THE PROBLEM: Each record below is to be output with no change at all.

MATERIAL FOR THE TASK:

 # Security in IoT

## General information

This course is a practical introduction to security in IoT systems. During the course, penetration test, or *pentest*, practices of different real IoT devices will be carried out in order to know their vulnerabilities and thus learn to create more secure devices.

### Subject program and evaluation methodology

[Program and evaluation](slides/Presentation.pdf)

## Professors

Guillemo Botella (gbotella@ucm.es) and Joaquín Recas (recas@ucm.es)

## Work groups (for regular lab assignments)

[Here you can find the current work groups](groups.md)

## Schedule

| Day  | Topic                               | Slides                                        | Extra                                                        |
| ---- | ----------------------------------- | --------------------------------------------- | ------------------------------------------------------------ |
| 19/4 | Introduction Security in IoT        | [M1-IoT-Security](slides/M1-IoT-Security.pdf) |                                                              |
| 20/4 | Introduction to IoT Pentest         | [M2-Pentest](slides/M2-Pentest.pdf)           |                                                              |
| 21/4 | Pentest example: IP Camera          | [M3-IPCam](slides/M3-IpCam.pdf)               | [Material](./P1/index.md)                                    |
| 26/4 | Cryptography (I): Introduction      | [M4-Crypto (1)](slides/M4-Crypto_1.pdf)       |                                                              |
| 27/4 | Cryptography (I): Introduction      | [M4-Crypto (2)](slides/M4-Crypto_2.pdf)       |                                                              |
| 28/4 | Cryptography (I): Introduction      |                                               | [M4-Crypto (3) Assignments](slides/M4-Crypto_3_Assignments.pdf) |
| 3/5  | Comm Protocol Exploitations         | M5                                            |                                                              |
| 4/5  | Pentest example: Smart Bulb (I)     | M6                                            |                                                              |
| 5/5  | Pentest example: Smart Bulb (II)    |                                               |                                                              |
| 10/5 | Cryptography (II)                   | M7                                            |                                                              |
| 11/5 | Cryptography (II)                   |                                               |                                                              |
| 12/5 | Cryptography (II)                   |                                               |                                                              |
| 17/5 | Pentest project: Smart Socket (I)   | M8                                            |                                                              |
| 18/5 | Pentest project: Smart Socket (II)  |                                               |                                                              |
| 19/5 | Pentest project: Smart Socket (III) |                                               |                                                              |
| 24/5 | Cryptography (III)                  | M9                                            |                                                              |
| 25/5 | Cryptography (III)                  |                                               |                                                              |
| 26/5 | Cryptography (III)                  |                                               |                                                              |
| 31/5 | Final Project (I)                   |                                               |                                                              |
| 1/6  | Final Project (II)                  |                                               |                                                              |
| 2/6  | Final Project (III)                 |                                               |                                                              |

SOLUTION TO THIS PROBLEM:
 # Security in IoT

## General information

This course is a practical introduction to security in IoT systems. During the course, penetration test, or *pentest*, practices of different real IoT devices will be carried out in order to know their vulnerabilities and thus learn to create more secure devices.

### Subject program and evaluation methodology

[Program and evaluation](slides/Presentation.pdf)

## Professors

Guillemo Botella (gbotella@ucm.es) and Joaquín Recas (recas@ucm.es)

## Work groups (for regular lab assignments)

[Here you can find the current work groups](groups.md)

## Schedule

| Day  | Topic                               | Slides                                        | Extra                                                        |
| ---- | ----------------------------------- | --------------------------------------------- | ------------------------------------------------------------ |
| 19/4 | Introduction Security in IoT        | [M1-IoT-Security](slides/M1-IoT-Security.pdf) |                                                              |
| 20/4 | Introduction to IoT Pentest         | [M2-Pentest](slides/M2-Pentest.pdf)           |                                                              |
| 21/4 | Pentest example: IP Camera          | [M3-IPCam](slides/M3-IpCam.pdf)               | [Material](./P1/index.md)                                    |
| 26/4 | Cryptography (I): Introduction      | [M4-Crypto (1)](slides/M4-Crypto_1.pdf)       |                                                              |
| 27/4 | Cryptography (I): Introduction      | [M4-Crypto (2)](slides/M4-Crypto_2.pdf)       |                                                              |
| 28/4 | Cryptography (I): Introduction      |                                               | [M4-Crypto (3) Assignments](slides/M4-Crypto_3_Assignments.pdf) |
| 3/5  | Comm Protocol Exploitations         | M5                                            |                                                              |
| 4/5  | Pentest example: Smart Bulb (I)     | M6                                            |                                                              |
| 5/5  | Pentest example: Smart Bulb (II)    |                                               |                                                              |
| 10/5 | Cryptography (II)                   | M7                                            |                                                              |
| 11/5 | Cryptography (II)                   |                                               |                                                              |
| 12/5 | Cryptography (II)                   |                                               |                                                              |
| 17/5 | Pentest project: Smart Socket (I)   | M8                                            |                                                              |
| 18/5 | Pentest project: Smart Socket (II)  |                                               |                                                              |
| 19/5 | Pentest project: Smart Socket (III) |                                               |                                                              |
| 24/5 | Cryptography (III)                  | M9                                            |                                                              |
| 25/5 | Cryptography (III)                  |                                               |                                                              |
| 26/5 | Cryptography (III)                  |                                               |                                                              |
| 31/5 | Final Project (I)                   |                                               |                                                              |
| 1/6  | Final Project (II)                  |                                               |                                                              |
| 2/6  | Final Project (III)                 |                                               |                                                              |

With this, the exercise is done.